Eerola et al. (2003) screened 17 families with cutaneous capillary malformations for mutations in the RASA1 gene (139150). In 6 of these families, manifesting an association of atypical capillary malformations with arteriovenous malformation, arteriovenous fistula, or Parkes Weber syndrome, they found RASA1 mutations; they named this association CM-AVM for 'capillary malformation-arteriovenous malformation'; see 608354. In 11 of these families no mutation in the RASA1 gene was found, indicating genetic heterogeneity.

Molecular Genetics

In affected skin from 12 (92%) of 13 patients with nonsyndromic port-wine stains, Shirley et al. (2013) detected the presence of a somatic gain-of-function missense mutation in the GNAQ gene (R183Q; 600998.0001). The R183Q mutation was also found in either port-wine-stained skin or brain tissue from 23 (88%) of 26 patients with Sturge-Weber syndrome (185300). Shirley et al. (2013) suggested that nonsyndromic port-wine stains may represent a late origin of the somatic GNAQ mutation in vascular endothelial cells, whereas in Sturge-Weber syndrome, the mutation may occur earlier in development, in progenitor cells that are precursors to a larger variety of cell types and tissues, leading to the syndromic phenotype.
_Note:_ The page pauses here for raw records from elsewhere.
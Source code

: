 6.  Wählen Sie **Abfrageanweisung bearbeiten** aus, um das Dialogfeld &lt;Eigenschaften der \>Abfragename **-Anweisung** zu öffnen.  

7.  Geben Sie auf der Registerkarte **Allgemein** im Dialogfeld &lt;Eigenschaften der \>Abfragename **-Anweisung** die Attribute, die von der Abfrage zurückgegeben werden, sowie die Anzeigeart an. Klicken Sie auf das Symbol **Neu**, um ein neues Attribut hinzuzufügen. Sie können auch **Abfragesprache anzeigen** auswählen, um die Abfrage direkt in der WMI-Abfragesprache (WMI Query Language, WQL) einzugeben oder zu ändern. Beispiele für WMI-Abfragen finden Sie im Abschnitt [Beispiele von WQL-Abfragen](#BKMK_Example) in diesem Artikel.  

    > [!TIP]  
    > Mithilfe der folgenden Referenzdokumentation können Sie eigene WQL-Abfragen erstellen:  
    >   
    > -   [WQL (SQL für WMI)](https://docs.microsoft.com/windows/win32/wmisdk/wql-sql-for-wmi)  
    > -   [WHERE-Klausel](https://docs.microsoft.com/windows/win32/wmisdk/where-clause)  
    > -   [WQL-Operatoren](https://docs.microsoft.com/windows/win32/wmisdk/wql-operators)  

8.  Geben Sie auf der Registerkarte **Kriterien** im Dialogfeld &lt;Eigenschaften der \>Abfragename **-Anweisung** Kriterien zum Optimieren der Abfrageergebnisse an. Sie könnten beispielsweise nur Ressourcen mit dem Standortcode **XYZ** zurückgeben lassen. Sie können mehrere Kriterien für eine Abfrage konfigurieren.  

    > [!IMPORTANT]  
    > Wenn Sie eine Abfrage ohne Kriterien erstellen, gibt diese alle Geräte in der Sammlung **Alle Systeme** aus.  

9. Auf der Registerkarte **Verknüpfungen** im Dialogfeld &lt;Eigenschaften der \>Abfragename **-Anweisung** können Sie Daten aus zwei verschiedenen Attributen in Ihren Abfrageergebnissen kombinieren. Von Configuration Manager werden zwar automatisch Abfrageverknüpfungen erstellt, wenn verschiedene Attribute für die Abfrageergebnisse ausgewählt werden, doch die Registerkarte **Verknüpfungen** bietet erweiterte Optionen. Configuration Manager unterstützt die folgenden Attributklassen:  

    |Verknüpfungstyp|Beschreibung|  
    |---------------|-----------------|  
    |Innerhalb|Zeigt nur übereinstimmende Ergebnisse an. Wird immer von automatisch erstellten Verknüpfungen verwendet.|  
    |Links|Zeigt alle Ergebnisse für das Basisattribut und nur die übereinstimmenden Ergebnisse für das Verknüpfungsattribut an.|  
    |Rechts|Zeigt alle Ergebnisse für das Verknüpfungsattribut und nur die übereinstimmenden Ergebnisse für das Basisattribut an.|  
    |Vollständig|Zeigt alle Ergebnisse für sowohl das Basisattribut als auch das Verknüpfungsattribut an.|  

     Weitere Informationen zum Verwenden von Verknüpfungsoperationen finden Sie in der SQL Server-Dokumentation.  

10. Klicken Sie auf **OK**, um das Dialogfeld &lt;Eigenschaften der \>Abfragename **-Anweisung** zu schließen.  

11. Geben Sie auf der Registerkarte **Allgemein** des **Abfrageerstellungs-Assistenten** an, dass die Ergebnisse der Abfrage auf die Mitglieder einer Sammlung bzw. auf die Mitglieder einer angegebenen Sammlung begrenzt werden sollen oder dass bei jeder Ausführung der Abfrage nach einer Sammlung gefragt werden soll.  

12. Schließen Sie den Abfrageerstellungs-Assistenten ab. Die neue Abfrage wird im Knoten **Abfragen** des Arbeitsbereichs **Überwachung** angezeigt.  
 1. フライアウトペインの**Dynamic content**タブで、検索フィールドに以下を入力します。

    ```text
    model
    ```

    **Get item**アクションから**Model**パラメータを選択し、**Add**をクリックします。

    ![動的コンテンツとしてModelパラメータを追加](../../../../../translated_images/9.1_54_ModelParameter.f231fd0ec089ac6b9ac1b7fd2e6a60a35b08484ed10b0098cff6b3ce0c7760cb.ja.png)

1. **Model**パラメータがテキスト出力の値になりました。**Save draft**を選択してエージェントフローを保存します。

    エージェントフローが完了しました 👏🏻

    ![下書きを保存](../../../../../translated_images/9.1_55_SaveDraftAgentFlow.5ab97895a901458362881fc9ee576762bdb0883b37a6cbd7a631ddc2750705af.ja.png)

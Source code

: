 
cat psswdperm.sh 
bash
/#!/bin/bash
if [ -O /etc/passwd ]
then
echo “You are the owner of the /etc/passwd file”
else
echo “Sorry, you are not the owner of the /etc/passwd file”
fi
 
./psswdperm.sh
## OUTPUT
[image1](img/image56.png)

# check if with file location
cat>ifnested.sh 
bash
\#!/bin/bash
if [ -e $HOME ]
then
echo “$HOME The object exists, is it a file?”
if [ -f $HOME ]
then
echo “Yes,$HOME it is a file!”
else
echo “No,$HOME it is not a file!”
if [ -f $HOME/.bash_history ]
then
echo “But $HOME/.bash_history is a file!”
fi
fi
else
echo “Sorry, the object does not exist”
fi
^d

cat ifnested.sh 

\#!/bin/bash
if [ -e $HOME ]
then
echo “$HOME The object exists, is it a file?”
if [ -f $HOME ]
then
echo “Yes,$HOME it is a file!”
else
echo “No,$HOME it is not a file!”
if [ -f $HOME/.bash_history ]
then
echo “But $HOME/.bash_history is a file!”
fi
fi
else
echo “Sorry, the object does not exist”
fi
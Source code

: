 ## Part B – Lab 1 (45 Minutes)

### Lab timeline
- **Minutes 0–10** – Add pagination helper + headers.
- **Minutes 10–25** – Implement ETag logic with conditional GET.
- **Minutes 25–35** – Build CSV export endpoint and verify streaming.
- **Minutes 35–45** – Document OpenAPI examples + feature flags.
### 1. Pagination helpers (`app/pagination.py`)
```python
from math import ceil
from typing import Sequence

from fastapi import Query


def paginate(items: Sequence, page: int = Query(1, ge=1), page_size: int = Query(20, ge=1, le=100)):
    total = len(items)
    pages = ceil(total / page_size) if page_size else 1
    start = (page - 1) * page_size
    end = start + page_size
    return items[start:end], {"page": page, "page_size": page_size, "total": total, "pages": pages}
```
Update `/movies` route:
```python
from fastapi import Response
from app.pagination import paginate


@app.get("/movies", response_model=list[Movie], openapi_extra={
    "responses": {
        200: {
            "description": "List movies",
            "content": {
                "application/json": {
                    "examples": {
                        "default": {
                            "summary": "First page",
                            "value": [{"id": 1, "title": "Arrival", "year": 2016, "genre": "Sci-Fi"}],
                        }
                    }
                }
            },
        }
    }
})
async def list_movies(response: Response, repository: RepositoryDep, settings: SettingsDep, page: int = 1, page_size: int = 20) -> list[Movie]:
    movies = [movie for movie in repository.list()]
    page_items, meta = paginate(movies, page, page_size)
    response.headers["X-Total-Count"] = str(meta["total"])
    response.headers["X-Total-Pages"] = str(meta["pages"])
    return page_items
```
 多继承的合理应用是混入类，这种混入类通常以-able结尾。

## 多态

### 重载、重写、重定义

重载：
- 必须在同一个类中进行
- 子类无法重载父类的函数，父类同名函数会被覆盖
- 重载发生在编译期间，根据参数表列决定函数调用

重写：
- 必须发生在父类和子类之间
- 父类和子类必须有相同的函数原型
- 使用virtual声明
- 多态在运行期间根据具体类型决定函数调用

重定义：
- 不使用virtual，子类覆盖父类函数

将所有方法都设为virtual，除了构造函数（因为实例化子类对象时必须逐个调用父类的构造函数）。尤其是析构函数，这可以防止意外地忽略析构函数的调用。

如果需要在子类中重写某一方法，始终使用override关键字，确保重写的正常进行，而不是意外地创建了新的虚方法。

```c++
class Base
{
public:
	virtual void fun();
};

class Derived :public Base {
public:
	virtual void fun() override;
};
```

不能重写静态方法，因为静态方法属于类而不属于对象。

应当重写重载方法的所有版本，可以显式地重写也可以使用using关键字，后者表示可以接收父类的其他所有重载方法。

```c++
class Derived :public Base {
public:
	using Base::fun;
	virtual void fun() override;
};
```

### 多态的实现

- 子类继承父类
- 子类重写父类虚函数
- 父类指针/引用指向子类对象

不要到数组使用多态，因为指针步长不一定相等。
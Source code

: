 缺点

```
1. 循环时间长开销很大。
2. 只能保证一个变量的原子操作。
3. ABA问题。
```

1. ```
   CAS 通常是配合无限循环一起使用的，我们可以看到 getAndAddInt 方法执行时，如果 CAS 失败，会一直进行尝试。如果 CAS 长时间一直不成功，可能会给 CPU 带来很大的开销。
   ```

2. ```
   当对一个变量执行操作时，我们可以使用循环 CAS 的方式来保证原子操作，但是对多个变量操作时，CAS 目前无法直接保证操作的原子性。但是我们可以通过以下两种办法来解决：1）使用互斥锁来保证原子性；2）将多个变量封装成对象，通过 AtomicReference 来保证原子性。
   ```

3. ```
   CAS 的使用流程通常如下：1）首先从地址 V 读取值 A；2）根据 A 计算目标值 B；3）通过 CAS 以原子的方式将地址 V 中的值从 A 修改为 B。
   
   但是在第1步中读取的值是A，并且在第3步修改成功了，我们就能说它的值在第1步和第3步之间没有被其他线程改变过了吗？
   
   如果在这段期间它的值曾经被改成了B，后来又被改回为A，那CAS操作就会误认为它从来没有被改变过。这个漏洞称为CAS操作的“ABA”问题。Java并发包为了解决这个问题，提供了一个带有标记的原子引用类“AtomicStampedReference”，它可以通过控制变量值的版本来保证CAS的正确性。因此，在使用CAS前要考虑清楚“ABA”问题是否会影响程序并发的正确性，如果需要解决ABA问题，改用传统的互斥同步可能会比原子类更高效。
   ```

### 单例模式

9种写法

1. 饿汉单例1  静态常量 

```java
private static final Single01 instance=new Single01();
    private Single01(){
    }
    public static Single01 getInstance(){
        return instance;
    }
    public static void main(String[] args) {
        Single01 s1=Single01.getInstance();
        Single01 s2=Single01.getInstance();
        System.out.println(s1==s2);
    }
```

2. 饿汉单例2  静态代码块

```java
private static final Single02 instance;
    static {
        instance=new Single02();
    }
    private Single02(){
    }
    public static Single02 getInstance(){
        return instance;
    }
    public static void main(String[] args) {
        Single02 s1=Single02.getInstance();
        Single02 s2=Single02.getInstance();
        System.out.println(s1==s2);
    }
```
Five (0.7%) of 669 samples from the 1000 Genomes database were positive for R183Q; noting that the reported prevalence of port-wine stains is 0.3% to 0.5%, Shirley et al. (2013) hypothesized that the 0.7% prevalence in that database represented the occurrence of port-wine stains in the population.

Using tissue from a patient with a sporadic, long-standing unilateral facial port-wine stain, Lian et al. (2014) screened 275 cancer genes previously implicated in tumorigenesis and detected the GNAQ R183Q mutation at an allelic fraction of 0.05 in port-wine stain tissue; the mutation was not found in paired normal tissue. The percentage of GNAQ mutation was consistent with the percentage of lesional endothelial cells in the specimen. In addition, several novel somatic variants were identified in other genes, including SMARCA4 (603254), EPHA3 (179611), MYB (189990), PDGFRB (173410), and PIK3CA (171834), which were all present at an allelic fraction of less than 0.10.